Treating Smugglers as Spies
- By Andrei Soldatov
- Oct. 07 2012 00:00
- Last edited 18:12
The scandal last week surrounding the export of U.S. dual-use technology to Russia is not a spy case in either form or content. The risky but lucrative business of illegally exporting U.S. electronics has been around since the Coordinating Committee for Multilateral Export Controls set restrictions prohibiting shipments of advanced, sensitive technologies to the Soviet Union and other Warsaw Pact countries. Many of the first Russians to make fortunes in the 1990s did so by finding unscrupulous U.S. or Western European business partners early enough in the game who were ready to risk smuggling electronics through Algeria and other countries.
This trade has always been a criminal offense, but it was never considered true espionage. That is why the current incident differs markedly from the case of Russian sleeper agents who reported directly to Russia's foreign intelligence and were arrested in the U.S. in 2010. Those illegals, whose mission was to "infiltrate" influential U.S. institutions, accomplished virtually nothing after working more than a decade.
By contrast, the U.S.-based employees working for Arc Electronics were most likely acting independently. They are accused of exporting an estimated $50 million worth of sensitive technology to Russia between 2008 and 2012.
Judging by the text of the FBI statement, Arc Electronics was organized by 11 former Russian nationals, many of whom had gained U.S. citizenship, under the leadership of Alexander Fishenko, a native of Kazakhstan. The Houston-based company had been transporting microelectronics to Russia since 2002.

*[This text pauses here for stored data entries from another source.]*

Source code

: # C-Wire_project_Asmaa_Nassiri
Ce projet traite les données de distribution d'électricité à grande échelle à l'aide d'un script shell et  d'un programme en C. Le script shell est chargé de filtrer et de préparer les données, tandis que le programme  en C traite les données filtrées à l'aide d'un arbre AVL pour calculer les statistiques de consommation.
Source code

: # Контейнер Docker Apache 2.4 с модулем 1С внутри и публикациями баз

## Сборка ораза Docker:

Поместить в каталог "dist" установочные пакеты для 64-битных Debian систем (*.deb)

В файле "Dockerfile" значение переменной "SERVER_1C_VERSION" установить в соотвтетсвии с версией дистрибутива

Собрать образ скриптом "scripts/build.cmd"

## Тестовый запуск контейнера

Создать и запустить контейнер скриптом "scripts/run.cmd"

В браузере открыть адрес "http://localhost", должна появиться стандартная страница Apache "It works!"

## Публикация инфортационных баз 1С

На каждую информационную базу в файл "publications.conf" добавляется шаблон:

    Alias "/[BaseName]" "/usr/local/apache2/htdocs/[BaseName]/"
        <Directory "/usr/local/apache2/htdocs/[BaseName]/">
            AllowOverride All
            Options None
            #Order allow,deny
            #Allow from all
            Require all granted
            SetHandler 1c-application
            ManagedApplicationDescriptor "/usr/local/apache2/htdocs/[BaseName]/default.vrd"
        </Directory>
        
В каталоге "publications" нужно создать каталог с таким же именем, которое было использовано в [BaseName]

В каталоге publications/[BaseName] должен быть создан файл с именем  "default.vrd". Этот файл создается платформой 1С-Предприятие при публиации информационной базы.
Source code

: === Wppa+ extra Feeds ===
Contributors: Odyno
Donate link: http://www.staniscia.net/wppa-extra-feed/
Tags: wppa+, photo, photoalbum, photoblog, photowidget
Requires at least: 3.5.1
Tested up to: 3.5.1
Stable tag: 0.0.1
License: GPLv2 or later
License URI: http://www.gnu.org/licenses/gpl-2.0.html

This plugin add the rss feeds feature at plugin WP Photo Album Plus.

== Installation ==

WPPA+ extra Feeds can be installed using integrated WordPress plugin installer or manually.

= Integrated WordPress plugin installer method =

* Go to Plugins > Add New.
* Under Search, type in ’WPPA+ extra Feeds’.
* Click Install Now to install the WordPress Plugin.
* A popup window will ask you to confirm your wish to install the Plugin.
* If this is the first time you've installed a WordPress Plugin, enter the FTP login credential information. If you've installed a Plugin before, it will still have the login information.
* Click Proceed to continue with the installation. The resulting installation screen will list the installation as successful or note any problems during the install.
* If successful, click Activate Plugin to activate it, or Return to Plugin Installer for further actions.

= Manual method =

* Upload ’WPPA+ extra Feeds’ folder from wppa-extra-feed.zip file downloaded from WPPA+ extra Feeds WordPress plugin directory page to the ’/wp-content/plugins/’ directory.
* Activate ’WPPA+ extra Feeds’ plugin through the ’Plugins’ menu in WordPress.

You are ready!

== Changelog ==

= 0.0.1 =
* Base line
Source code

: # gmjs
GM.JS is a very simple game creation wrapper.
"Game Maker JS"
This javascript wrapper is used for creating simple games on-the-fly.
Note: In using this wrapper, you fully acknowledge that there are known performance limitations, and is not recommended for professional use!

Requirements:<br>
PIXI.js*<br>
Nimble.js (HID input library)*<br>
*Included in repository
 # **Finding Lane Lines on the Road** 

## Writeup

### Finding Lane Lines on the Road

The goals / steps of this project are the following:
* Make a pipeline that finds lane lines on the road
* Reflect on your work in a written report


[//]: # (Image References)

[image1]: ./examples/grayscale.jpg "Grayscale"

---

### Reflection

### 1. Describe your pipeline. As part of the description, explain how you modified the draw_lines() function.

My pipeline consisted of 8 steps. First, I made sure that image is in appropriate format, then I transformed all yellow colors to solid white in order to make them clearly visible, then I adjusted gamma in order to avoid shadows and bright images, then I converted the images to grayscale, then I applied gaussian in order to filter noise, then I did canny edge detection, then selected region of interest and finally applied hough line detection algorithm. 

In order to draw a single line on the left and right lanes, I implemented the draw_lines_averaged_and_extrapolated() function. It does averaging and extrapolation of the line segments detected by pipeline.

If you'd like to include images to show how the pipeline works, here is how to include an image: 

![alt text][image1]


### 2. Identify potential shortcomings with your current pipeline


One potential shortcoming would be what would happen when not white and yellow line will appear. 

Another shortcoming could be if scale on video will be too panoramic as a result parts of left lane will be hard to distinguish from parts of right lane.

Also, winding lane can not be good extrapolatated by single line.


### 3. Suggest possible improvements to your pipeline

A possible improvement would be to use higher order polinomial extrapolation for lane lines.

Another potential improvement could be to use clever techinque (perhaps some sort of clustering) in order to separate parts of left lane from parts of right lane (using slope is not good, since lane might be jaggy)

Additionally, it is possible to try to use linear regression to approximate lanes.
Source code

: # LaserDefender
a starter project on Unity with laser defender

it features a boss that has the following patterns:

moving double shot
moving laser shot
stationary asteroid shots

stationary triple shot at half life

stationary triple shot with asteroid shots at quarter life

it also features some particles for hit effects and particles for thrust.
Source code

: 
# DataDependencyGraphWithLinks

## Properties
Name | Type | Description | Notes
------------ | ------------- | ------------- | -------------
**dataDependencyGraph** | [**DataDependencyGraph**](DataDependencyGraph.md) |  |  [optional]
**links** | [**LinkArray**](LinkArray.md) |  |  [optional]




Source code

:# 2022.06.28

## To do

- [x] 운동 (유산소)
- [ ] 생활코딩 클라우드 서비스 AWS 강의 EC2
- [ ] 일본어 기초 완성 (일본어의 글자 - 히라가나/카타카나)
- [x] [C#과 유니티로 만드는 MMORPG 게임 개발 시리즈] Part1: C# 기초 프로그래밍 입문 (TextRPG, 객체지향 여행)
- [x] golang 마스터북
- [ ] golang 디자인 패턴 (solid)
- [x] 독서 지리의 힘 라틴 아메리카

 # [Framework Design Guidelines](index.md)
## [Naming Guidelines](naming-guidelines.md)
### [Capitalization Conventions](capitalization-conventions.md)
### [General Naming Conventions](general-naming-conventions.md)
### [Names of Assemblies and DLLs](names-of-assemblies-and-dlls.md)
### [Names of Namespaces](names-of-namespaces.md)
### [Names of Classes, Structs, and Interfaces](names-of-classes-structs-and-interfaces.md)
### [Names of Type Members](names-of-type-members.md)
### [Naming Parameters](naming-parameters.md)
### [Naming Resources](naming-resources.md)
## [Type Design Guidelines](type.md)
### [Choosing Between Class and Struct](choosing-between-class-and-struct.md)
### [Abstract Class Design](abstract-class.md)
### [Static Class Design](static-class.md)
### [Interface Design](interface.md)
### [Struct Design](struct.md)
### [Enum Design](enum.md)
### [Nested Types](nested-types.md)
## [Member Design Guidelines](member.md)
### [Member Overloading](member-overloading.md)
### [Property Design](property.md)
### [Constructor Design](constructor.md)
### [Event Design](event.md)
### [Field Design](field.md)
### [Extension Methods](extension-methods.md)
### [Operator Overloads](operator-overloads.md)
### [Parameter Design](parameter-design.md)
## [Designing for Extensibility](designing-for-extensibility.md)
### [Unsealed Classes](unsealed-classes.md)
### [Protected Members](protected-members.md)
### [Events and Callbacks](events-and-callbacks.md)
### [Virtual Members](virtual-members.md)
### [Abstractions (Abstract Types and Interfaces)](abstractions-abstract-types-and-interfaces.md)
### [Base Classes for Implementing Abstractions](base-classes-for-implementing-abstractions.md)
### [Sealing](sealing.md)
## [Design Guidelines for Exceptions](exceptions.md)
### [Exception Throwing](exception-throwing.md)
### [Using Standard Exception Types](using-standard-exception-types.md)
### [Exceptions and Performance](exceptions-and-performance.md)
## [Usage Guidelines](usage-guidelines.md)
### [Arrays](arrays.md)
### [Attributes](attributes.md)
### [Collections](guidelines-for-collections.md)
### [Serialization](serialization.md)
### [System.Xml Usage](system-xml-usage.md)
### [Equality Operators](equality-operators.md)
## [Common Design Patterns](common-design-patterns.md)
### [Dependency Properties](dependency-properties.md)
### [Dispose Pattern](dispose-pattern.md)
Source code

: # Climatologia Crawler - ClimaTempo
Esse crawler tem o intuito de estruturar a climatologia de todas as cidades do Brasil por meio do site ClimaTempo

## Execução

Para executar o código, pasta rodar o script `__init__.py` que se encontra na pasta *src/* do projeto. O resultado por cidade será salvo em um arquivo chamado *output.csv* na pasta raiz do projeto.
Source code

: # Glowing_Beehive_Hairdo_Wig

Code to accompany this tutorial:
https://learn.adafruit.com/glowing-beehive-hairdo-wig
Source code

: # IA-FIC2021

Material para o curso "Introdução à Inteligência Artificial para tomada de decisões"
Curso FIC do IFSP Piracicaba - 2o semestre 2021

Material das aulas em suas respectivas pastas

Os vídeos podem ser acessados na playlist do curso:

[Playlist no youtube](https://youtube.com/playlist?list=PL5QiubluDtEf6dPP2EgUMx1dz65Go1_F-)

Since 2008, the group started focusing on procuring dual-use technologies for Russia's Defense Ministry through its sister firm in Moscow, Apex, which is a certified representative of the Defense Ministry and the Federal Security Service, or FSB. The FBI reports that it has a letter from the FSB complaining about the poor performance of microchips it had received and demanding their replacement. To circumvent U.S. restrictions on such exports, Arc Electronics allegedly falsely listed its end users as fishing boat and traffic light manufacturers.
Fishenko and his partners ran a major microelectronics supply business that included shipments of analog-to-digital converters, static random-access memory chips, micro-controllers and microprocessors. Washington claims that all of this equipment was used by Russian authorities for radar, surveillance equipment, missile guidance systems and other military purposes. Russia is an active buyer of these products because it does not produce any of these technologies itself.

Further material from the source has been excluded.